In my experience, the largest part of the transition is mental. Hitting targets is a simple thing on paper (no pun intended): Set up your shooting position so the barrel is pointing as close to the target as possible, relax your body, breathe, fine aim, and make sure the trigger goes off while you are aiming at the center of the target. These are exactly the components of our processes we work on all summer, and it’s a recipe so robust a robot could do it. Of course the mind might jump to “but Tim! When you ski two miles as hard as you can and then have to shoot it’s really really hard!” Yes, the duality of biathlon is exactly why it’s such an exciting sport to watch, and a unique challenge to perform, but the principles of shooting during a race are the same: relax, aim for the middle, let the shot fly and the target goes down every time. It is a simple process, challenging to execute in the chaos of a heated race, but ultimately the part of the shooting game that is hardest is keeping your head in the right place to do what you learned over the entire training year. Just because the process is simple doesn’t mean it is easy, but if you can hit one target, you can hit five.
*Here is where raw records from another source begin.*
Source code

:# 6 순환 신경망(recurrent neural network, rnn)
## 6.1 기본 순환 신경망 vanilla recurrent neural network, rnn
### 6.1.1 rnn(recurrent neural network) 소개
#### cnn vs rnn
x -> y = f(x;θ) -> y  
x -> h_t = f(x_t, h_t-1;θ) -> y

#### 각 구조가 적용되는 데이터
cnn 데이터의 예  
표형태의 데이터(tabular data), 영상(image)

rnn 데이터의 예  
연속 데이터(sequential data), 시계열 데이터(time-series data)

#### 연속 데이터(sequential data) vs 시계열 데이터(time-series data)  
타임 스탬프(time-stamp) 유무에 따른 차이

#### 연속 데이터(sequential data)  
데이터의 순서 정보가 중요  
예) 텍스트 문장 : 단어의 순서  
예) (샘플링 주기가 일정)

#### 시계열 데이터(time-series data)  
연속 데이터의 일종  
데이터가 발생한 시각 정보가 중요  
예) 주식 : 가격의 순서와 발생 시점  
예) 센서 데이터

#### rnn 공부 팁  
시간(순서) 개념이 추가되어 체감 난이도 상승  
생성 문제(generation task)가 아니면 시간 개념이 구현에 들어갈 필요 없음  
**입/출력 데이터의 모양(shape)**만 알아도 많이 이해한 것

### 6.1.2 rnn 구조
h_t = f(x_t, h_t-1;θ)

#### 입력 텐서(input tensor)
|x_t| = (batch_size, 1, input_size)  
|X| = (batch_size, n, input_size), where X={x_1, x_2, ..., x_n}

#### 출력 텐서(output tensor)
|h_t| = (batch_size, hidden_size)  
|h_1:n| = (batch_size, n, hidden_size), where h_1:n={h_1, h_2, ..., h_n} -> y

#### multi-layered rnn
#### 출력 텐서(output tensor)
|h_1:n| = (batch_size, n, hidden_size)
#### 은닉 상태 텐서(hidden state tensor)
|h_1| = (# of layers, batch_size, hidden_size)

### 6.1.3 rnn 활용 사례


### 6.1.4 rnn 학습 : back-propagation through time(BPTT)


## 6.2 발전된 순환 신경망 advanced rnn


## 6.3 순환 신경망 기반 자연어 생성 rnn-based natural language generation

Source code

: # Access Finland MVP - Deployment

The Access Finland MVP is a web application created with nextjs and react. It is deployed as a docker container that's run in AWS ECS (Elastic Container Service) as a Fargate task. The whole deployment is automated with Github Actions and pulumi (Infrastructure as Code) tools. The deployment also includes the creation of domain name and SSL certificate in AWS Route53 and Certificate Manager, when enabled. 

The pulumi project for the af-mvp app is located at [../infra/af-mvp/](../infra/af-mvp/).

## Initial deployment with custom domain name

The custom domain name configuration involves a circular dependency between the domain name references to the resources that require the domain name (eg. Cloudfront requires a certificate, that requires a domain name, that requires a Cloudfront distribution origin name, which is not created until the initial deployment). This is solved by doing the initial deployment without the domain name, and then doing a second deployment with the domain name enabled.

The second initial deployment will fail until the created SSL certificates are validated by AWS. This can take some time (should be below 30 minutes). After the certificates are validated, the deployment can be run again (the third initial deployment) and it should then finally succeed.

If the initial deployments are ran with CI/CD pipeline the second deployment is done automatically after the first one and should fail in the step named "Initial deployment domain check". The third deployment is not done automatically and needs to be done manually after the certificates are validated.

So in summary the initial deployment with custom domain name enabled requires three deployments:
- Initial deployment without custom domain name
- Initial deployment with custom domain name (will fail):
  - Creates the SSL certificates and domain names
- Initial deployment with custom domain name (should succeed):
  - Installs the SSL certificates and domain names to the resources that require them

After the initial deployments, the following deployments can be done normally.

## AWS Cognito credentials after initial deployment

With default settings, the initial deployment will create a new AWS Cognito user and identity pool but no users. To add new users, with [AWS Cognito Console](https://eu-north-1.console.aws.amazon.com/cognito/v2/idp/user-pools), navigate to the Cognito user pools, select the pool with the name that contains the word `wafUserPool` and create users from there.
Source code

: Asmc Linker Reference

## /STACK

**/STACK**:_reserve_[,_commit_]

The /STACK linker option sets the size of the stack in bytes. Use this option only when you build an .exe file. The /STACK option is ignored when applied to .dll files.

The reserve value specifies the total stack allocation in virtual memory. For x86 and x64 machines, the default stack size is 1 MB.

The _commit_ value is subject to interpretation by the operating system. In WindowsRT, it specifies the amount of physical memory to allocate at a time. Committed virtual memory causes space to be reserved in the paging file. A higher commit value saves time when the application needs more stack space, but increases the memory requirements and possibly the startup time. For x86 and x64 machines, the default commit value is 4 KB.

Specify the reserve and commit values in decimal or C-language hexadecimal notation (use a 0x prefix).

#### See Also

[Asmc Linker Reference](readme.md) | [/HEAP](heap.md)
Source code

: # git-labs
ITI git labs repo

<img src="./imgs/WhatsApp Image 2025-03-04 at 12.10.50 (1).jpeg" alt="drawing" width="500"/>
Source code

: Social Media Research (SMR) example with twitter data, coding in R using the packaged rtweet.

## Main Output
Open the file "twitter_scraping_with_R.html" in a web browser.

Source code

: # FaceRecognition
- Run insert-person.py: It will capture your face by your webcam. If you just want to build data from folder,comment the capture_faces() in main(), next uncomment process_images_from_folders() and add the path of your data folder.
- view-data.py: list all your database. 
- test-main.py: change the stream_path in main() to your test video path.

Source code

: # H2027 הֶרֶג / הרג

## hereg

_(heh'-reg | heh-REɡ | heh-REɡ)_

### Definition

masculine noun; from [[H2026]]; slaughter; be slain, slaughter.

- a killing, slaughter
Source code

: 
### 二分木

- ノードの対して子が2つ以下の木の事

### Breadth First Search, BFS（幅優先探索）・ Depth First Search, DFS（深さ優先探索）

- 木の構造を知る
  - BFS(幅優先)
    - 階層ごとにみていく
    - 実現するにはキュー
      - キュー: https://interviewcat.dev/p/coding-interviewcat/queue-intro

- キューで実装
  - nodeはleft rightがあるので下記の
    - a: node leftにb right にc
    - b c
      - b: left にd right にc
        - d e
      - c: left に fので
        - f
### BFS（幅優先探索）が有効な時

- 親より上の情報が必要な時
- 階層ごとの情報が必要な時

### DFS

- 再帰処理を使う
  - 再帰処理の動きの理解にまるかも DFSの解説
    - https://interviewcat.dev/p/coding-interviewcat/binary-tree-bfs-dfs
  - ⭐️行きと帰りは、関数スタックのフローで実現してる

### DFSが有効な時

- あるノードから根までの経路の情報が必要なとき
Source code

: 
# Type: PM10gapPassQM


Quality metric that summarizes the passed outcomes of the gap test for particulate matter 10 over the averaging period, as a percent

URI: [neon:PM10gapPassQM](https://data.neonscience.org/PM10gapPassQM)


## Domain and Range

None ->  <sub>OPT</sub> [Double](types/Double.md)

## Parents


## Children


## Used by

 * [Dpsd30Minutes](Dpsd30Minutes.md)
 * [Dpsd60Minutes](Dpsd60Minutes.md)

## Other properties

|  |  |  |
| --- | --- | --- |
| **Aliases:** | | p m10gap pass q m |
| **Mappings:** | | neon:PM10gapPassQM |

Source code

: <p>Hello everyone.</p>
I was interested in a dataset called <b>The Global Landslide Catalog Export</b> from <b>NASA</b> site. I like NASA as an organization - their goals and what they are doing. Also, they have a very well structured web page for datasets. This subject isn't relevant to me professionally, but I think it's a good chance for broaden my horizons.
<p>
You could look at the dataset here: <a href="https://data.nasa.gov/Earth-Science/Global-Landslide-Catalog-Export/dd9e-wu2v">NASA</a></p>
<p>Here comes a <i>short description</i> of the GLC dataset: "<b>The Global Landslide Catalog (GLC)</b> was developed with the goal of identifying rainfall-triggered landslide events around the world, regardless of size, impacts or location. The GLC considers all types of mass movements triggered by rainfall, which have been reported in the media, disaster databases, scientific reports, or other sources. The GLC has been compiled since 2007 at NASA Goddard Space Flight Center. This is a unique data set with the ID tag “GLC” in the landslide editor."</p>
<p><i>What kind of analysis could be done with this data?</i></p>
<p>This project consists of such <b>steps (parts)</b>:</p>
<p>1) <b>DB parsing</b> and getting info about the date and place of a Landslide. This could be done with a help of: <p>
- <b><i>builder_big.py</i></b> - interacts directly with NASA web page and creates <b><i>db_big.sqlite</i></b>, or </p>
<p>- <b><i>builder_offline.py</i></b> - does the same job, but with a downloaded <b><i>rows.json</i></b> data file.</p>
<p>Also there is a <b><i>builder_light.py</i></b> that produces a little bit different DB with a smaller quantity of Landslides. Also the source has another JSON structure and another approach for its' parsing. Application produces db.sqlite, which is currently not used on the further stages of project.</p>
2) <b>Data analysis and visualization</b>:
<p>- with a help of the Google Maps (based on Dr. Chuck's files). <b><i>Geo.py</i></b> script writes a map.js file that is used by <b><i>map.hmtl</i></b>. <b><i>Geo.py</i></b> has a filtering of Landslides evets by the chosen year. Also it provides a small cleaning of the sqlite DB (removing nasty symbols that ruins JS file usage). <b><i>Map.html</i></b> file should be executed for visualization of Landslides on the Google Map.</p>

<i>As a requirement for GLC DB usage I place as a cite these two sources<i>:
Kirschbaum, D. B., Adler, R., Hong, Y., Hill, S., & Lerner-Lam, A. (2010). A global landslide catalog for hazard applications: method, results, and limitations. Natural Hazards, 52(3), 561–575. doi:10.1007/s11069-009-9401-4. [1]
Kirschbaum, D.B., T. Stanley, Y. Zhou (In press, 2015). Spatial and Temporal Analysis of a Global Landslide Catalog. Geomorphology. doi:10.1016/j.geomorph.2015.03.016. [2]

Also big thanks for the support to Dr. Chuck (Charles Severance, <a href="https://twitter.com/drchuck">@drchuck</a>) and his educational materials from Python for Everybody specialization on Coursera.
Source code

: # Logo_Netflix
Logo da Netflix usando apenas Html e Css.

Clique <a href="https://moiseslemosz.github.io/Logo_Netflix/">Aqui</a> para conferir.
To help this process I give myself a cue or two to remind me of my process in the heat of the moment. One cue decouples me from my anxiety during the race, usually “make this a race you’ll be proud to remember,” which has enough meaning to me that I can understand how to anchor myself in the moment. The second cue gives me a specific, process based focus for when I’m on the mat. If I’m struggling with prone shooting I think about “painting the target” or in standing, “aiming for the prone target.” To each their own of course, but I believe it is important to have some phrase or readily available process goal handy for when you get tired mid effort and can’t think straight.
The physical side of biathlon is also important. Training with Sean Doherty ensures I get worked pretty hard.
I don’t mention ski speed as a difficult aspect of performance to harness on race day, because skiing hard is the only part of biathlon that we are usually too good at doing. Skiing hard, maxing out your body’s systems is demanding and daunting at times, but it’s much more routine and predominantly not the part of biathlon that holds performance back at the international level, although it is definitely advantageous to have a technique cue to hold onto depending on the demands of the course. However, the half a second of hesitation that causes a target to be missed adds 30 seconds of penalty time to your race; not having 1% more fitness might slow you down by just as much or more, but it is not a factor you can correct on race day. Spend your energy strengthening the weakest link first.
I hope this finds you well as we approach the racing season! Looking forward to seeing you out there!